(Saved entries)
○ ○ ○ ○ ○ ○ ○
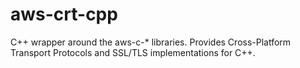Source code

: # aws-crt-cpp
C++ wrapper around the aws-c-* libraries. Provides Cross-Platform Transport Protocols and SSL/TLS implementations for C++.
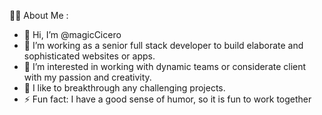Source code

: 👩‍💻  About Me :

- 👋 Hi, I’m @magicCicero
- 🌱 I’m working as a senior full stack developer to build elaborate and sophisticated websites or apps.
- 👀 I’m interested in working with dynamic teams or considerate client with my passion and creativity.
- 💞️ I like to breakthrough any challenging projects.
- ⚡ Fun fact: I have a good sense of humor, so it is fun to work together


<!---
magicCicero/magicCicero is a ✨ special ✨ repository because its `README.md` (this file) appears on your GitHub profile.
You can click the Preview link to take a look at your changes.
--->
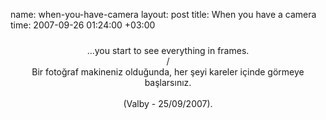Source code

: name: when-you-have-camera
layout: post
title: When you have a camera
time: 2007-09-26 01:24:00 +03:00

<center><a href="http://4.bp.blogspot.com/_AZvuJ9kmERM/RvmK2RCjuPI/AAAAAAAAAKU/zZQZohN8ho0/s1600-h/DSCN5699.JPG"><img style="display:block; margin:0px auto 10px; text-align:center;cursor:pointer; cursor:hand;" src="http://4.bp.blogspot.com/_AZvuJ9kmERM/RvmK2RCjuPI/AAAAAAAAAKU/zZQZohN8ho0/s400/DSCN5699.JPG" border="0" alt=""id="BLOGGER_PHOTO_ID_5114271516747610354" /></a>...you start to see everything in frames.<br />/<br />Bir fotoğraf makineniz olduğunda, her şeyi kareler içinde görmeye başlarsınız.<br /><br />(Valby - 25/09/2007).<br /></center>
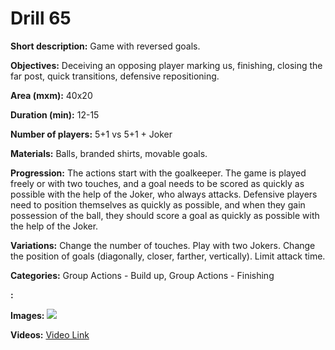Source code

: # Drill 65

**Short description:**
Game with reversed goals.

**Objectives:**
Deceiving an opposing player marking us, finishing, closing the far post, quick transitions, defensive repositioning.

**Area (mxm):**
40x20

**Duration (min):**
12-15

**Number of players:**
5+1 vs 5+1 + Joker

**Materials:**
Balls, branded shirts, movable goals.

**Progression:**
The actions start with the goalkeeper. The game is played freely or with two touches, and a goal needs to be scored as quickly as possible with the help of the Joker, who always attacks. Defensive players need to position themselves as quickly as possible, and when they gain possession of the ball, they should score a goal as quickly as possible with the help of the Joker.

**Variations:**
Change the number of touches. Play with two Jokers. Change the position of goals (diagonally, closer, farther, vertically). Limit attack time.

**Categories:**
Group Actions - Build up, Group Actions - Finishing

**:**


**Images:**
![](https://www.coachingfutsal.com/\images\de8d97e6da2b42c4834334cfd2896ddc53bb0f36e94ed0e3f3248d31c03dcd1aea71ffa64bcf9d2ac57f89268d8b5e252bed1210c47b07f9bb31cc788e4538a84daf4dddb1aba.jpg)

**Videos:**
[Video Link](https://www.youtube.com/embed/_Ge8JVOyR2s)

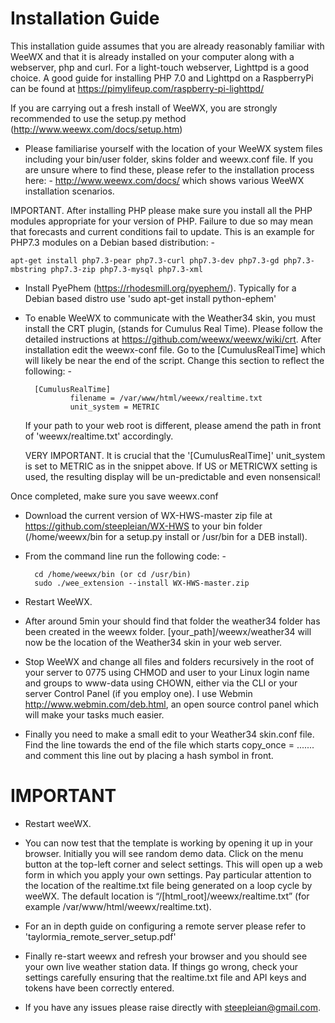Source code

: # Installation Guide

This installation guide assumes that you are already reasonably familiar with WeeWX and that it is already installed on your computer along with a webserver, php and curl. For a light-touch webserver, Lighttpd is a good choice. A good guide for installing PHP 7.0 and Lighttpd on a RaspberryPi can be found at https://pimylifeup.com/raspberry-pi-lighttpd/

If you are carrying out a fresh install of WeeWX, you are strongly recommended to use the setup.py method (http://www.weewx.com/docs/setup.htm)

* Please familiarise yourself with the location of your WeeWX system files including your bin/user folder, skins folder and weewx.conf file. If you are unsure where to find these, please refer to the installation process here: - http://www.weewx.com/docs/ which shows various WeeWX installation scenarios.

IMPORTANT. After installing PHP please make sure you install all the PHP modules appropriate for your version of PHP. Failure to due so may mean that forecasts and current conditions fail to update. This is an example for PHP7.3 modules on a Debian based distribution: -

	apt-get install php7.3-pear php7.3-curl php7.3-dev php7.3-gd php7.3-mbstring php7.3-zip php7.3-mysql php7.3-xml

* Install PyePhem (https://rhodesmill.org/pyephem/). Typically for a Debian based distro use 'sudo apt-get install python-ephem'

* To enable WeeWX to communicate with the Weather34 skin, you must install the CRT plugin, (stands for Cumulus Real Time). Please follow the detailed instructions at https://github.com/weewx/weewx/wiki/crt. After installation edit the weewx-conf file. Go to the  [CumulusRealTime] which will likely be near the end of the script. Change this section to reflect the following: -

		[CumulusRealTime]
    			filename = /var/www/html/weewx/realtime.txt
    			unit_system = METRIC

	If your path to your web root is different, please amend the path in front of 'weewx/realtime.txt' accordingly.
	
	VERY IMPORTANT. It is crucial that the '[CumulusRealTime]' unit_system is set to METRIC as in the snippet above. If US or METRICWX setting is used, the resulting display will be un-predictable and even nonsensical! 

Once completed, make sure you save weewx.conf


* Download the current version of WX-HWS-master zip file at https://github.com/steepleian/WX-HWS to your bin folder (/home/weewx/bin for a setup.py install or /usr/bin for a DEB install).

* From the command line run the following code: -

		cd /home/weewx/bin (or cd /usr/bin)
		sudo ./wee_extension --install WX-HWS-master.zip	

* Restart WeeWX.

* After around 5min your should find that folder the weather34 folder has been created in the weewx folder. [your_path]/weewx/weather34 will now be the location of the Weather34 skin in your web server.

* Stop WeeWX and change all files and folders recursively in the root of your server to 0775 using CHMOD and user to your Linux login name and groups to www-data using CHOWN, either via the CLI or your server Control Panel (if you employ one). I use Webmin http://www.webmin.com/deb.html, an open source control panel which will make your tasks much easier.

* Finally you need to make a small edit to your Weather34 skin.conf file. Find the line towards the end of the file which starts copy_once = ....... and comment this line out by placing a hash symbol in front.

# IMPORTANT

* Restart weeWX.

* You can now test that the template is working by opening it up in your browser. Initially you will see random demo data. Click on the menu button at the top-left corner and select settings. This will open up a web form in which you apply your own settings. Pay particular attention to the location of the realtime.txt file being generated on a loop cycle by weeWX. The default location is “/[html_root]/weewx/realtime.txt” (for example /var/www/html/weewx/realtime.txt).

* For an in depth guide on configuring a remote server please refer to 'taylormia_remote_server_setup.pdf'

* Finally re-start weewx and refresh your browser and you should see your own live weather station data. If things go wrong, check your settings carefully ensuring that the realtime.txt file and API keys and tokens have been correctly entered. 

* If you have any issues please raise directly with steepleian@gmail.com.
○ ○ ○ ○ ○ ○ ○
[Instructions to follow]
Please return every line of the records that contains the word "curl".

[Solution for this problem]
This installation guide assumes that you are already reasonably familiar with WeeWX and that it is already installed on your computer along with a webserver, php and curl. For a light-touch webserver, Lighttpd is a good choice. A good guide for installing PHP 7.0 and Lighttpd on a RaspberryPi can be found at https://pimylifeup.com/raspberry-pi-lighttpd/
	apt-get install php7.3-pear php7.3-curl php7.3-dev php7.3-gd php7.3-mbstring php7.3-zip php7.3-mysql php7.3-xml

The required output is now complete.